Çin'in Uluslararası Devlet Televizyonu CCTV, evleri ile ünlü Safranbolu'da belgesel çekim yapmaya başladı.

Yönetmenliğini Profesör Yi Huimin'in yaptığı belgesel programında Safranbolu'nun tarihi ve turistik yerleri detaylı şekilde çekildi. Çekim hakkında bilgi veren Profesör Yi Huimin, Safranbolu ile Çin'in ortak çok özellikleri olduğunu ve Türkiye ile Çin arasında bir medeniyet bağı olduğunu söyledi. İki ülke ilişkilerinin son dönemde gelişme gösterdiğini anlatan Huimin, şöyle konuştu: "İki devlet hükümetlerinin direk istekleri ile buraya gelerek belgesel çekmeye başladık. Çektiğimiz belgesel iki kısımdan
oluşuyor. Birincisi Türkiye'nin tarihi, ikincisi ise Türkiye'deki insanların yaşayışı ve Türkiye'deki kültürel değerler. Safranbolu gibi güzel bir ilçeye geldiğimizde hislerimiz şu şekilde oluştu. Hem çok eski ve kadim bir yer, aynı zamanda genç bir kent ve çok güzel bir şehir. Safranbolu'ya geldikten sonra gördük ki yüzyıllar boyunca kullanılmış olan evler hala kullanılmakta bu nedenle de insan uygarlığına ortak bir katkı ortak kültür mirasımızın yaşatılması anlamında da çok önemli bir şehir olarak
görüyoruz. Burası bizim de buraya gelmemizle birlikte artık hem bizim hem de bütün dünyanın sayılır."

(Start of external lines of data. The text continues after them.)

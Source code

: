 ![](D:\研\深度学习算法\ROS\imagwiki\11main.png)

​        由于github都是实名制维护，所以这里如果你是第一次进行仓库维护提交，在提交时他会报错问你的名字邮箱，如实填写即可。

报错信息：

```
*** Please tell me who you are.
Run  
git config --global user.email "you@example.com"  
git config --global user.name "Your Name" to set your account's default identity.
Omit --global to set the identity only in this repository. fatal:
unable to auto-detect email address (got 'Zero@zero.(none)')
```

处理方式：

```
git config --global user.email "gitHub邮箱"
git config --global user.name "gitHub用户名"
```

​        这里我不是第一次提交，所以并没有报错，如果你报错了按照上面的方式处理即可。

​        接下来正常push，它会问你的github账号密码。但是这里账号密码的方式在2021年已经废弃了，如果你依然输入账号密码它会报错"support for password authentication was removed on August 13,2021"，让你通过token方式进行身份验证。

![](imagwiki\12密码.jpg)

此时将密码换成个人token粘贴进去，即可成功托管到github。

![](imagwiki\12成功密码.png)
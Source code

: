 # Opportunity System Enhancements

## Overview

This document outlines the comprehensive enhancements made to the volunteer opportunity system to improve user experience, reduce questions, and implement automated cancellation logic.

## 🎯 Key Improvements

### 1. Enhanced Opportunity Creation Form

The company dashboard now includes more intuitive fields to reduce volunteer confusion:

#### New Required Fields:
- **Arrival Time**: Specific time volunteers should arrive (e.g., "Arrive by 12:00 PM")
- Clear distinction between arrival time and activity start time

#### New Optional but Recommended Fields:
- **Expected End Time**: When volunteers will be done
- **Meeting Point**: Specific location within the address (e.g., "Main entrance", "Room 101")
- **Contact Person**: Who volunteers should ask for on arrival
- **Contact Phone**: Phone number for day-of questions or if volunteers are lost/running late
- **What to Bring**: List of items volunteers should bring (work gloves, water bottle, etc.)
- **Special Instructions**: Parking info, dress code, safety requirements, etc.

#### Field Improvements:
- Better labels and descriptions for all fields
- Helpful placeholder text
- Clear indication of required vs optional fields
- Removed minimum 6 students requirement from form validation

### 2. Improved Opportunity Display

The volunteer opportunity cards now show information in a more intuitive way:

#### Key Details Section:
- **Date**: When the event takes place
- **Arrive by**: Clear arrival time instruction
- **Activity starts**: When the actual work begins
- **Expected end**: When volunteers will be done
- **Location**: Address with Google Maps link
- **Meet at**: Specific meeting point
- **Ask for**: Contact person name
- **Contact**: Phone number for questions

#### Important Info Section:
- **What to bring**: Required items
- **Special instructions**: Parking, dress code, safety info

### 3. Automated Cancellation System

SAFRAN ÇİÇEĞİNE BİZ TİBET ÇİÇEĞİ DİYORUZ
Burasının Çin'den çok uzak bir yer olduğunu anlatan Huimin, şunları söyledi: "Ancak, iki ülkenin yakın ilişkileri bulunmakta. Çin'de de safran çiçeği bulunmakta fakat biz bu bitkiyi Çin'in Tibet platosunda yetiştirdiğimiz için biz buna Tibet çiçeği ismini veriyoruz. Safran çiçeğini biz tıpta ilaç olarak kullanıyoruz. Siz de ve biz de iki ülkede safran çiçeğinin bulunması, Asya'nın en doğusu ile en batısı arasındaki iki ülkeyi bir şekilde birleştirmekte. Ümit ediyorum safran çiçeği iki ülkeyi birbirine
daha da yakınlaştıracaktır."
Çin'in yükseliş ve gelişmesi sebebiyle daha çok Çin'linin yurt dışına çıkacağını düşündüğünü dile getiren yönetmen Yi Huimin, sözlerini şöyle sürdürdü: "Tabii ki Çin kültürü de bu sayede Çin'in dışına çıkmış olacak. Diğer taraftan yurt dışına çıkan Çinliler dünyadaki kültürlerin güzel taraflarını alarak kendi ülkelerine geri götürecekler. Tabii ki bu da çok önemli. Evet Çin büyük bir ülke ve çok eski bir medeniyet. Dünyada diğer büyük milletler tarafından Çin çok fazla tanınmıyor. Ne yazık ki bunun da
zaman içerisinde karşılıklı iş birliğiyle, karşılıklı gidiş gelişler de daha çok kişinin tanınacağını ümit ediyorum. Çin bildiğiniz gibi dünyanın en eski uygarlıklarından bir tanesi, Çinle beraber aynı dönem de ortaya çıkan uygarlıkların büyük bir çoğunluğu tarihin sayfaları arasında kalmış vaziyette, ancak Çin günümüze kadar yasamayı başarmış kadim uygarlık ve tabii ki böyle bir kadim uygarlık tarihten gelen birçok unsuru bugüne taşımış vaziyette."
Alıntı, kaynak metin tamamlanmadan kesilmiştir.